# I wanted an All American canner



## TheRiver (Mar 31, 2012)

We have been wanting to start canning for a while now. Thanks to this forum we decided on an all-American. Well as luck would have it we were at the auction the other night and they put up a bunch of stuff all at once hoping it would sell. In that pile of stuff there was a Presto 21 qt cooker/canner. I kept my eye on it and bid a couple of times but there was a guy that just would not give up! I lost! While I was steaming the wife says to me "Maybe the canner wasn't what he wanted. Go ask him if he would sell the canner". Well reluctantly(like a disbelieving husband would) I went and talked to "the other bidder". Turns out he wanted a military dress uniform that was in the stack(didn't see that). I ask him what he wanted for the canner and he said "the what". I said the pot with the lid on it(he was younger). When he said $10 it was all I could do to not smile! Ready to do some canning now!


----------



## UncleJoe (Jan 11, 2009)

TheRiver said:


> I went and talked to "the other bidder"

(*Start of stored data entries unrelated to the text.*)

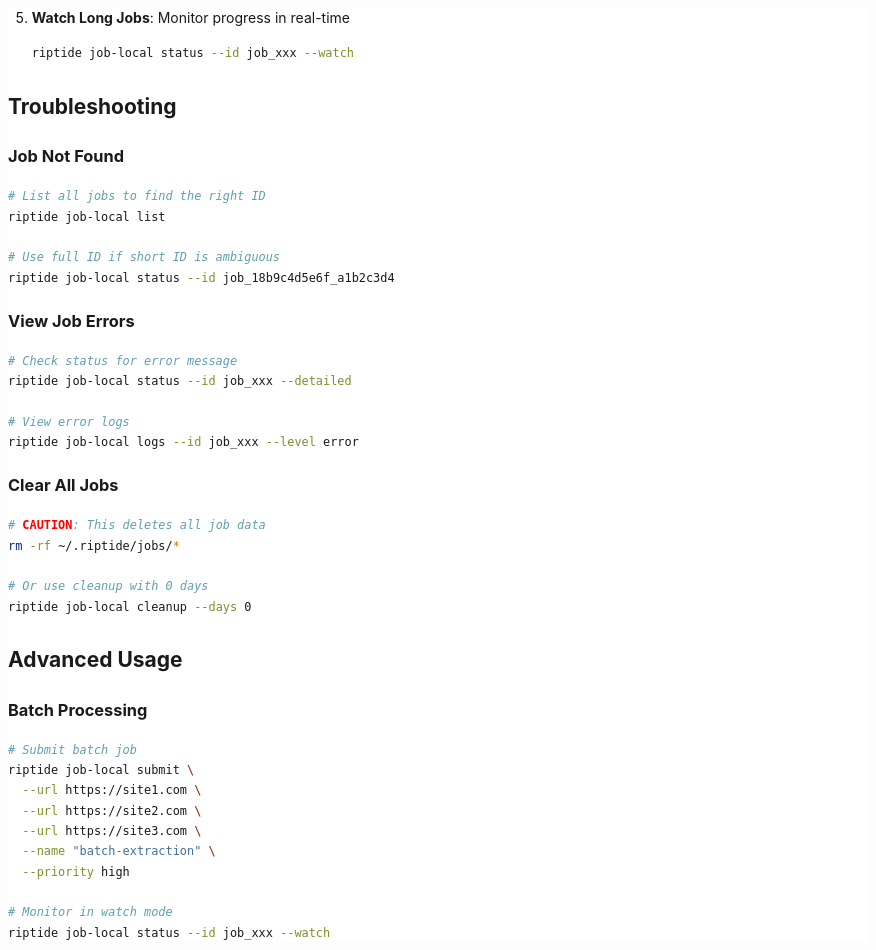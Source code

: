 5. **Watch Long Jobs**: Monitor progress in real-time
   ```bash
   riptide job-local status --id job_xxx --watch
   ```

## Troubleshooting

### Job Not Found

```bash
# List all jobs to find the right ID
riptide job-local list

# Use full ID if short ID is ambiguous
riptide job-local status --id job_18b9c4d5e6f_a1b2c3d4
```

### View Job Errors

```bash
# Check status for error message
riptide job-local status --id job_xxx --detailed

# View error logs
riptide job-local logs --id job_xxx --level error
```

### Clear All Jobs

```bash
# CAUTION: This deletes all job data
rm -rf ~/.riptide/jobs/*

# Or use cleanup with 0 days
riptide job-local cleanup --days 0
```

## Advanced Usage

### Batch Processing

```bash
# Submit batch job
riptide job-local submit \
  --url https://site1.com \
  --url https://site2.com \
  --url https://site3.com \
  --name "batch-extraction" \
  --priority high

# Monitor in watch mode
riptide job-local status --id job_xxx --watch
```

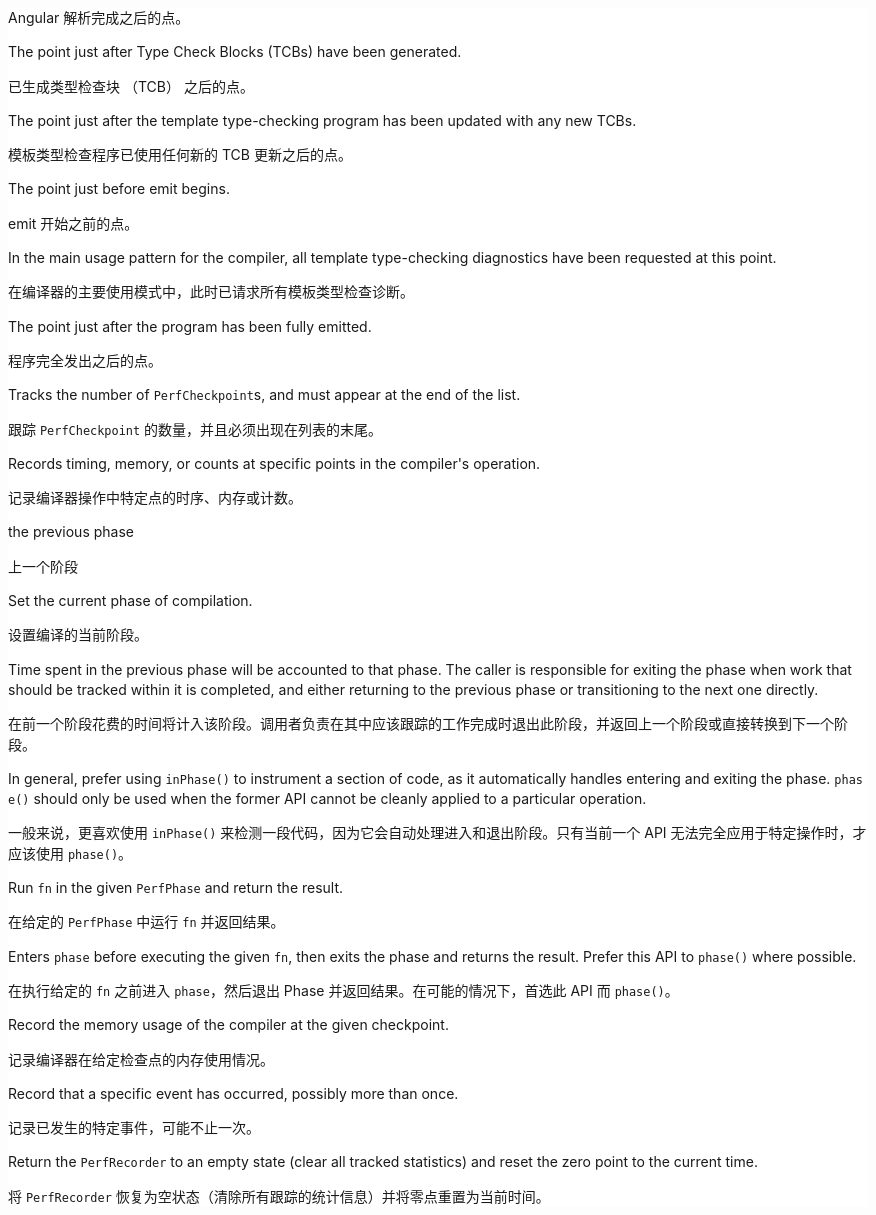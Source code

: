 Angular 解析完成之后的点。

The point just after Type Check Blocks \(TCBs\) have been generated.

已生成类型检查块 （TCB） 之后的点。

The point just after the template type-checking program has been updated with any new TCBs.

模板类型检查程序已使用任何新的 TCB 更新之后的点。

The point just before emit begins.

emit 开始之前的点。

In the main usage pattern for the compiler, all template type-checking diagnostics have been
requested at this point.

在编译器的主要使用模式中，此时已请求所有模板类型检查诊断。

The point just after the program has been fully emitted.

程序完全发出之后的点。

Tracks the number of `PerfCheckpoint`s, and must appear at the end of the list.

跟踪 `PerfCheckpoint` 的数量，并且必须出现在列表的末尾。

Records timing, memory, or counts at specific points in the compiler's operation.

记录编译器操作中特定点的时序、内存或计数。

the previous phase

上一个阶段

Set the current phase of compilation.

设置编译的当前阶段。

Time spent in the previous phase will be accounted to that phase. The caller is responsible for
exiting the phase when work that should be tracked within it is completed, and either returning
to the previous phase or transitioning to the next one directly.

在前一个阶段花费的时间将计入该阶段。调用者负责在其中应该跟踪的工作完成时退出此阶段，并返回上一个阶段或直接转换到下一个阶段。

In general, prefer using `inPhase()` to instrument a section of code, as it automatically
handles entering and exiting the phase. `phase()` should only be used when the former API
cannot be cleanly applied to a particular operation.

一般来说，更喜欢使用 `inPhase()` 来检测一段代码，因为它会自动处理进入和退出阶段。只有当前一个
API 无法完全应用于特定操作时，才应该使用 `phase()`。

Run `fn` in the given `PerfPhase` and return the result.

在给定的 `PerfPhase` 中运行 `fn` 并返回结果。

Enters `phase` before executing the given `fn`, then exits the phase and returns the result.
Prefer this API to `phase()` where possible.

在执行给定的 `fn` 之前进入 `phase`，然后退出 Phase 并返回结果。在可能的情况下，首选此 API 而
`phase()`。

Record the memory usage of the compiler at the given checkpoint.

记录编译器在给定检查点的内存使用情况。

Record that a specific event has occurred, possibly more than once.

记录已发生的特定事件，可能不止一次。

Return the `PerfRecorder` to an empty state \(clear all tracked statistics\) and reset the zero
point to the current time.

将 `PerfRecorder` 恢复为空状态（清除所有跟踪的统计信息）并将零点重置为当前时间。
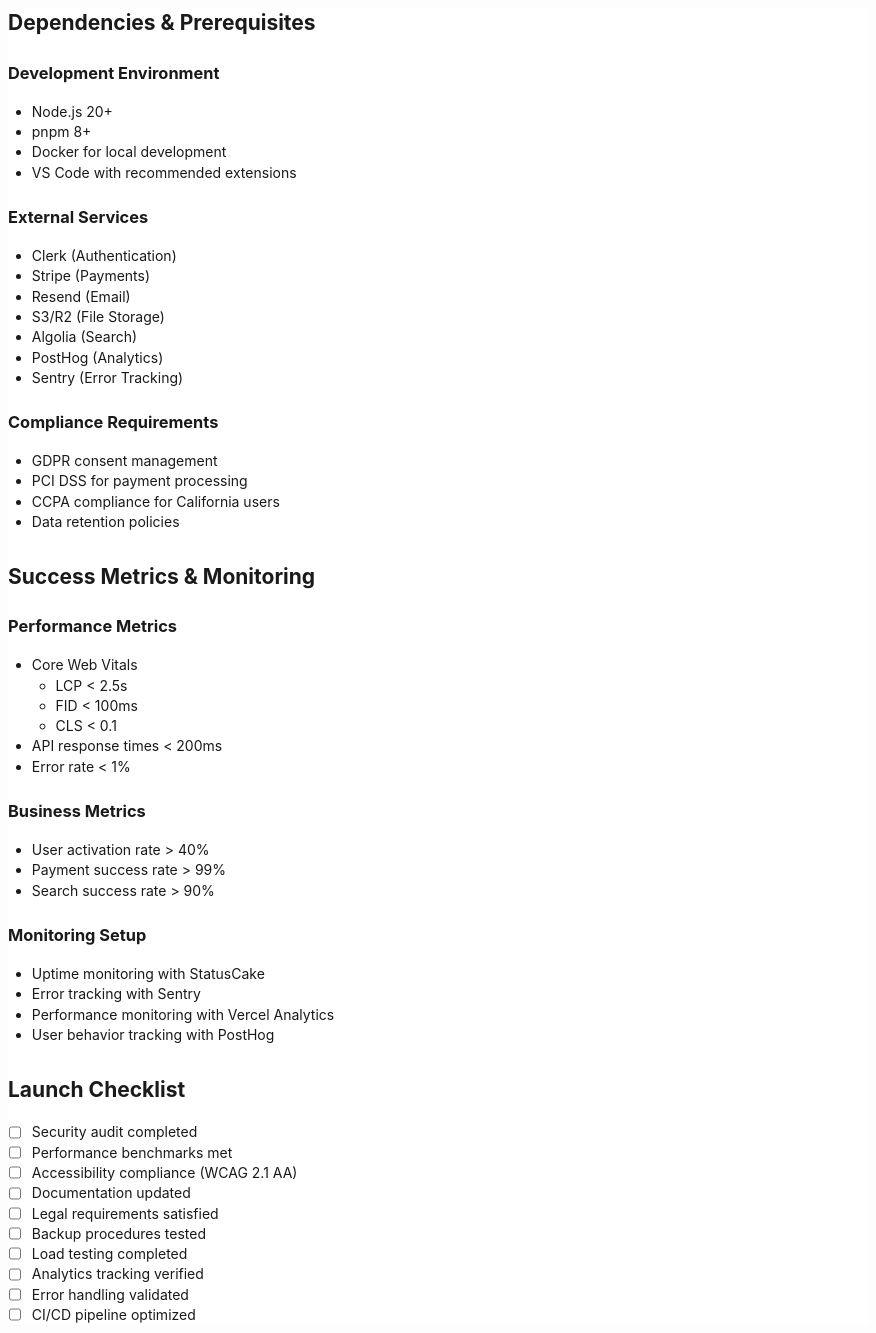 ## Dependencies & Prerequisites

### Development Environment
- Node.js 20+
- pnpm 8+
- Docker for local development
- VS Code with recommended extensions

### External Services
- Clerk (Authentication)
- Stripe (Payments)
- Resend (Email)
- S3/R2 (File Storage)
- Algolia (Search)
- PostHog (Analytics)
- Sentry (Error Tracking)

### Compliance Requirements
- GDPR consent management
- PCI DSS for payment processing
- CCPA compliance for California users
- Data retention policies

## Success Metrics & Monitoring

### Performance Metrics
- Core Web Vitals
  - LCP < 2.5s
  - FID < 100ms
  - CLS < 0.1
- API response times < 200ms
- Error rate < 1%

### Business Metrics
- User activation rate > 40%
- Payment success rate > 99%
- Search success rate > 90%

### Monitoring Setup
- Uptime monitoring with StatusCake
- Error tracking with Sentry
- Performance monitoring with Vercel Analytics
- User behavior tracking with PostHog

## Launch Checklist

- [ ] Security audit completed
- [ ] Performance benchmarks met
- [ ] Accessibility compliance (WCAG 2.1 AA)
- [ ] Documentation updated
- [ ] Legal requirements satisfied
- [ ] Backup procedures tested
- [ ] Load testing completed
- [ ] Analytics tracking verified
- [ ] Error handling validated
- [ ] CI/CD pipeline optimized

I did that once also. There was a pile of stuff on a table and it was being sold as a lot. Most of it was fabric but there were a few other items. One of them was a box of road flares. An Amish woman bid the table but I thought; "she doesn't want those flares" so I asked her if she would like to sell that box. She looked at me and asked; "What's in it?" I told her and she gave them to me since she had no use for them. It was a box of 50 with maybe 3-4 missing.


----------



## Jason (Jul 25, 2009)

TheRiver, sounds like you got a heck of a deal!! Just please make sure that the gasket is intact and that everything works as it should. Buying something like that used (or recieving a hand me down from a relative) is perfectly fine and an incredible way to save money. It does bear mentioning (I'm not sure how familliar you are with pressure canning) that this is a vessel that jacks water way above the normal boiling point that you will be standing in close proximity to while it's operating. Giving the whole works a good, thorough inspection before you use it would be very prudent.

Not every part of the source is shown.